La invisibilidad del autor




El Babelia (artículo de Paz Soldán) y el ABCD (artículo de Rodrigo Fresán) del fin de semana me enteraron de que había muerto John Updike. Y no hice más que entristecerme, como la vez que me enteré del suicidio rotundo y amargo de David Foster Wallace. Luego me repuse medianamente, y recordé la postura fina y persuasiva de Updike respecto al tema del escritor como figura pública. Idea que muchos rechazan o desechan, pero que en caso particular siempre me ha parecido un máxima que debemos tener apuntada en la libreta donde almacenamos las historias. El escritor se hace en la soledad. Y me consolé, aunque no del todo. ¿Quién se consuela luego de haberse enterado de la muerte de un ser que se le llega a estimar a través de los libros?

Updike es y será uno de los grandes autores que ocupan las filas altas de la literatura. Un escritor que nos ha dejado buena herencia a los que aspiramos llegar a esas filas. ¿Conocido? ¡Claro que era conocido!

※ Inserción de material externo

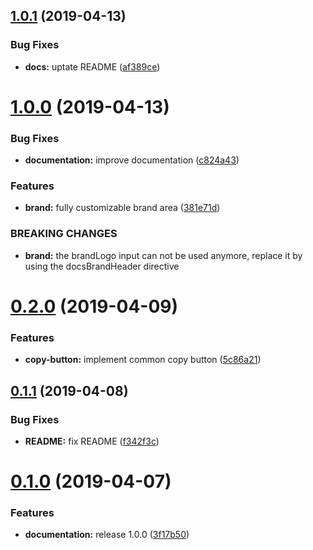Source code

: ## [1.0.1](https://github.com/kevinmerckx/ng-documentation/compare/v1.0.0...v1.0.1) (2019-04-13)


### Bug Fixes

* **docs:** uptate README ([af389ce](https://github.com/kevinmerckx/ng-documentation/commit/af389ce))

# [1.0.0](https://github.com/kevinmerckx/ng-documentation/compare/v0.2.0...v1.0.0) (2019-04-13)


### Bug Fixes

* **documentation:** improve documentation ([c824a43](https://github.com/kevinmerckx/ng-documentation/commit/c824a43))


### Features

* **brand:** fully customizable brand area ([381e71d](https://github.com/kevinmerckx/ng-documentation/commit/381e71d))


### BREAKING CHANGES

* **brand:** the brandLogo input can not be used anymore, replace it by using the docsBrandHeader directive

# [0.2.0](https://github.com/kevinmerckx/ng-documentation/compare/v0.1.1...v0.2.0) (2019-04-09)


### Features

* **copy-button:** implement common copy button ([5c86a21](https://github.com/kevinmerckx/ng-documentation/commit/5c86a21))

## [0.1.1](https://github.com/kevinmerckx/ng-documentation/compare/v0.1.0...v0.1.1) (2019-04-08)


### Bug Fixes

* **README:** fix README ([f342f3c](https://github.com/kevinmerckx/ng-documentation/commit/f342f3c))

# [0.1.0](https://github.com/kevinmerckx/ng-documentation/compare/v0.0.1...v0.1.0) (2019-04-07)


### Features

* **documentation:** release 1.0.0 ([3f17b50](https://github.com/kevinmerckx/ng-documentation/commit/3f17b50))
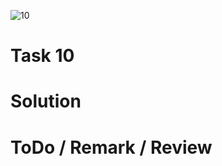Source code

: ![10](https://github.com/makhnanov/telegram-bot-support-platform/blob/main/lessons/10/img.png)

# Task 10

# Solution

# ToDo / Remark / Review
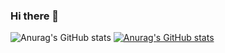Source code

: ### Hi there 👋
![Anurag's GitHub stats](https://github-readme-stats.vercel.app/api?username=kiyotakakuzuma&hide=contribs,prs)
[![Anurag's GitHub stats](https://github-readme-stats.vercel.app/api?username=kiyotakakuzuma)](https://github.com/anuraghazra/github-readme-stats)
<!--
**kiyotakakuzuma/kiyotakakuzuma** is a ✨ _special_ ✨ repository because its `README.md` (this file) appears on your GitHub profile.

Here are some ideas to get you started:

- 🔭 I’m currently working on ...
- 🌱 I’m currently learning ...
- 👯 I’m looking to collaborate on ...
- 🤔 I’m looking for help with ...
- 💬 Ask me about ...
- 📫 How to reach me: ...
- 😄 Pronouns: ...
- ⚡ Fun fact: ...
-->
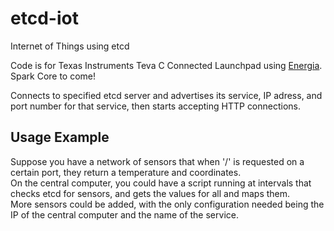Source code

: etcd-iot
========

Internet of Things using etcd

Code is for Texas Instruments Teva C Connected Launchpad using [Energia](http://energia.nu).
Spark Core to come!

Connects to specified etcd server and advertises its service, IP adress, and port number for that service, then starts accepting HTTP connections.

## Usage Example
Suppose you have a network of sensors that when '/' is requested on a certain port, they return a temperature and coordinates.  
On the central computer, you could have a script running at intervals that checks etcd for sensors, and gets the values for all and maps them.  
More sensors could be added, with the only configuration needed being the IP of the central computer and the name of the service.
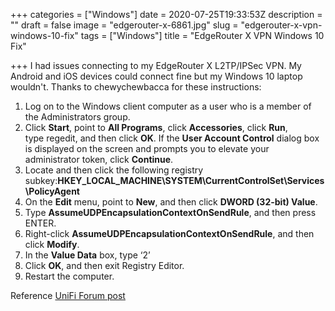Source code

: +++
categories = ["Windows"]
date = 2020-07-25T19:33:53Z
description = ""
draft = false
image = "edgerouter-x-6861.jpg"
slug = "edgerouter-x-vpn-windows-10-fix"
tags = ["Windows"]
title = "EdgeRouter X VPN Windows 10 Fix"

+++
I had issues connecting to my EdgeRouter X L2TP/IPSec VPN. My Android and iOS devices could connect fine but my Windows 10 laptop wouldn't. Thanks to chewychewbacca for these instructions:

1.  Log on to the Windows client computer as a user who is a member of the Administrators group.
2.  Click **Start**, point to **All Programs**, click **Accessories**, click **Run**, type regedit, and then click **OK**. If the **User Account Control** dialog box is displayed on the screen and prompts you to elevate your administrator token, click **Continue**.
3.  Locate and then click the following registry subkey:**HKEY\_LOCAL\_MACHINE\\SYSTEM\\CurrentControlSet\\Services\\PolicyAgent**
4.  On the **Edit** menu, point to **New**, and then click **DWORD (32-bit) Value**.
5.  Type **AssumeUDPEncapsulationContextOnSendRule**, and then press ENTER.
6.  Right-click **AssumeUDPEncapsulationContextOnSendRule**, and then click **Modify**.
7.  In the **Value Data** box, type ‘2’
8.  Click **OK**, and then exit Registry Editor.
9.  Restart the computer.

Reference [UniFi Forum post](https://community.ui.com/questions/Edge-Router-L2TP-IPsec-VPN-server-Windows-10-cannot-connect-Android-can-/23c0fc48-b505-4a2a-a2b3-21a2c1e6c811#answer/e91774e1-5835-4f17-91f6-8c7bca2cdea2)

Quizá no más que Nabokov o Cheever, maestros que admiraron su trabajo, pero era un escritor de verdad gracias a su tetralogía del conejo: Corre conejo, El regreso de conejo, Conejo es rico, Conejo en paz.

Updike, escritor homérico por excelencia, siempre defendió en la mayoría de las entrevistas que le llegaron hacer que la obra está por encima de todo, ni la publicidad del mercado ni las ambiciones extraliterarias deben de ser estímulos, a pesar de que vivió en la época donde el escritor y la publicidad deberían ir de la mano. Era más que el polo opuesto de los cócteles literarios, las presentaciones de libros y las lecturas en cafés. “Me parece fastidioso que el autor se presente como una celebridad… La invisibilidad del autor también es una postura”, dijo para The París Review, en 1967.

¿Para qué llorar? Larga vida a alguien que nos enseñó a encerrarnos a escribir en una época donde los performance literarios se están viendo con tanta naturalidad.